A la hora del desastre, Miramón permaneció en Querétaro, leal al emperador, y junto a él recibió la muerte, mientras Concha iba y venía, de Querétaro a San Luis Potosí, en busca del indulto para su marido. Después de sepultarlo en el panteón de San Fernando, partió para el exilio. Jamás perdonó a los conservadores que hubieran dejado morir a su Miguel.


PEPITA PEÑA: EL GRAN AMOR DE AQUILES BAZAINE. Contaron, quienes lo vieron, que el mariscal Aquiles Bazaine, comandante en jefe de las tropas francesas que invadieron México, se portaba como un cadete cualquiera, encantado con Josefa Peña y Azcárate. La conoció a poco de haber llegado a México. Bazaine, viudo y cincuentón, vio a Pepita, de 17 años, en el primer baile organizado desde la llegada de Maximiliano. El escenario: la casa de Bazaine, palacio de los condes de Buenavista y hoy Museo Nacional de San Carlos.


El mariscal se enamoró a primera vista. Hizo averiguaciones: supo que Pepita vivía con su madre y su tía y que pertenecía a una familia más bien liberal. Inició un intenso cortejo que culminó en boda, apadrinada por los emperadores. Carlota dio a Pepita un aderezo de diamantes y Maximiliano dio en propiedad a Bazaine el palacio en que ya vivía, con un agregado: si algún día el mariscal ya no deseara la propiedad, podría devolverla y recibir a cambio 100 mil pesos de oro.


Todo pareció cuento de hadas, hasta que el imperio cayó.
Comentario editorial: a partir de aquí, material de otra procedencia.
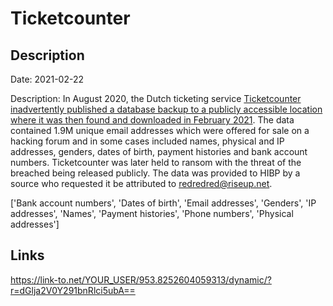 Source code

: # Ticketcounter

## Description

Date: 2021-02-22

Description:
In August 2020, the Dutch ticketing service <a href="https://www.bleepingcomputer.com/news/security/european-e-ticketing-platform-ticketcounter-extorted-in-data-breach/" target="_blank" rel="noopener">Ticketcounter inadvertently published a database backup to a publicly accessible location where it was then found and downloaded in February 2021</a>. The data contained 1.9M unique email addresses which were offered for sale on a hacking forum and in some cases included names, physical and IP addresses, genders, dates of birth, payment histories and bank account numbers. Ticketcounter was later held to ransom with the threat of the breached being released publicly. The data was provided to HIBP by a source who requested it be attributed to redredred@riseup.net.


['Bank account numbers', 'Dates of birth', 'Email addresses', 'Genders', 'IP addresses', 'Names', 'Payment histories', 'Phone numbers', 'Physical addresses']

## Links

https://link-to.net/YOUR_USER/953.8252604059313/dynamic/?r=dGlja2V0Y291bnRlci5ubA==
Cuando las tropas francesas abandonaron México, Pepita siguió a su marido, quien fue recibido en Francia como un héroe, y en tal posición permanecieron hasta la guerra francoprusiana de 1870-1871, cuando se culpó a Bazaine de la derrota gala y se le enjuició por traición. Se le condenó a muerte, pero la sentencia se conmutó por prisión perpetua en la cárcel de Santa Margarita.


De allí se fugó Bazaine, ayudado por Pepita. Ella contrató un velero, conspiró e hizo que su marido se descolgara de una torre, en medio de la noche, para subir al barco en el que ella lo esperaba y escapar al exilio en España.


Siguieron tiempos de miseria. Pepita regresó a México, mientras el mariscal se quedaba en España. ¿Qué buscaba al volver? ¿Los pocos pesos de la herencia de su tía?, ¿los cien mil pesos del palacio de Buenavista? Lo cierto es que Pepita no regresó al lado de Bazaine, pero no por ello dejó de amarlo. Él murió en España, en 1888, y ella en la ciudad de México, en 1900. Su tumba aún conserva su título: la mariscala Bazaine.